Re: [Intel-wired-lan] [PATCH v3 1/2] igb: Use device_lock() insead of rtnl_lock()

From: Kai-Heng Feng
Date: Wed Mar 25 2020 - 05:42:41 EST


Hi Aaron,

> On Mar 20, 2020, at 15:00, Brown, Aaron F <aaron.f.brown@xxxxxxxxx> wrote:
>
>> From: Kai-Heng Feng <kai.heng.feng@xxxxxxxxxxxxx>
>> Sent: Monday, February 24, 2020 3:02 AM
>> To: Brown, Aaron F <aaron.f.brown@xxxxxxxxx>
>> Cc: davem@xxxxxxxxxxxxx; mkubecek@xxxxxxx; Kirsher, Jeffrey T
>> <jeffrey.t.kirsher@xxxxxxxxx>; open list:NETWORKING DRIVERS
>> <netdev@xxxxxxxxxxxxxxx>; moderated list:INTEL ETHERNET DRIVERS <intel-
>> wired-lan@xxxxxxxxxxxxxxxx>; open list <linux-kernel@xxxxxxxxxxxxxxx>
>> Subject: Re: [Intel-wired-lan] [PATCH v3 1/2] igb: Use device_lock() insead of
>> rtnl_lock()
>>
>>
>>
>>> On Feb 22, 2020, at 08:30, Brown, Aaron F <aaron.f.brown@xxxxxxxxx> wrote:
>>>
>>>
>>>
>>>> -----Original Message-----
>>>> From: Intel-wired-lan <intel-wired-lan-bounces@xxxxxxxxxx> On Behalf Of
>>>> Kai-Heng Feng
>>>> Sent: Friday, February 7, 2020 2:10 AM
>>>> To: davem@xxxxxxxxxxxxx; mkubecek@xxxxxxx; Kirsher, Jeffrey T
>>>> <jeffrey.t.kirsher@xxxxxxxxx>
>>>> Cc: open list:NETWORKING DRIVERS <netdev@xxxxxxxxxxxxxxx>; Kai-Heng
>>>> Feng <kai.heng.feng@xxxxxxxxxxxxx>; moderated list:INTEL ETHERNET
>>>> DRIVERS <intel-wired-lan@xxxxxxxxxxxxxxxx>; open list <linux-
>>>> kernel@xxxxxxxxxxxxxxx>
>>>> Subject: [Intel-wired-lan] [PATCH v3 1/2] igb: Use device_lock() insead of
>>>> rtnl_lock()
>>>>
>>>> Commit 9474933caf21 ("igb: close/suspend race in netif_device_detach")
>>>> fixed race condition between close and power management ops by using
>>>> rtnl_lock().
>>>>
>>>> However we can achieve the same by using device_lock() since all power
>>>> management ops are protected by device_lock().
>>>>
>>>> This fix is a preparation for next patch, to prevent a dead lock under
>>>> rtnl_lock() when calling runtime resume routine.
>>>>
>>>> Signed-off-by: Kai-Heng Feng <kai.heng.feng@xxxxxxxxxxxxx>
>>>> ---
>>>> v3:
>>>> - Fix unreleased lock reported by 0-day test bot.
>>>> v2:
>>>> - No change.
>>>>
>>>> drivers/net/ethernet/intel/igb/igb_main.c | 14 ++++++++------
>>>> 1 file changed, 8 insertions(+), 6 deletions(-)
>>>
>>> This patch introduces the following call trace / RIP when I sleep / resume (via
>> rtcwake) a system that has an igb port with link up: I'm not sure if it introduces
>> the issue or just exposes / displays it as it only shows up on the first sleep /
>> resume cycle and the systems I have that were stable for many sleep / resume
>> cycles (arbitrarily 50+) continue to be so.
>>
>> I can't reproduce the issue here.
>>
>
> I just got back to looking at the igb driver and found a similar call trace / RIP with this patch.
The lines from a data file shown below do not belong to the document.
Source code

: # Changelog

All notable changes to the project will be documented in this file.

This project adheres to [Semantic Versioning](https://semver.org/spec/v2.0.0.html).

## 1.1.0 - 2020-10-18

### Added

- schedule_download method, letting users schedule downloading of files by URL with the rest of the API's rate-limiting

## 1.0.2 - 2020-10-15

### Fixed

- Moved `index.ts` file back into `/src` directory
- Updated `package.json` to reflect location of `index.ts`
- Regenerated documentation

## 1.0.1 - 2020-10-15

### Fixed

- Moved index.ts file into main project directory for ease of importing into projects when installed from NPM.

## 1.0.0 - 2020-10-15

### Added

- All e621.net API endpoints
Turns out any of my igb systems will freeze if the igb driver is unloaded while the interface is logically up with link. The system continues to run if I switch to another console, but any attempt to look at the network (ifconfig, ethtool, etc...) makes that other session freeze up. Then about 5 minutes later a trace appears on the screen and continues to do so every few minutes. Here's what I pulled out of the system log for this instance:

Yes I can reproduce the bug by removing the module while link is up.
I am currently finding a fix for this issue.

Kai-Heng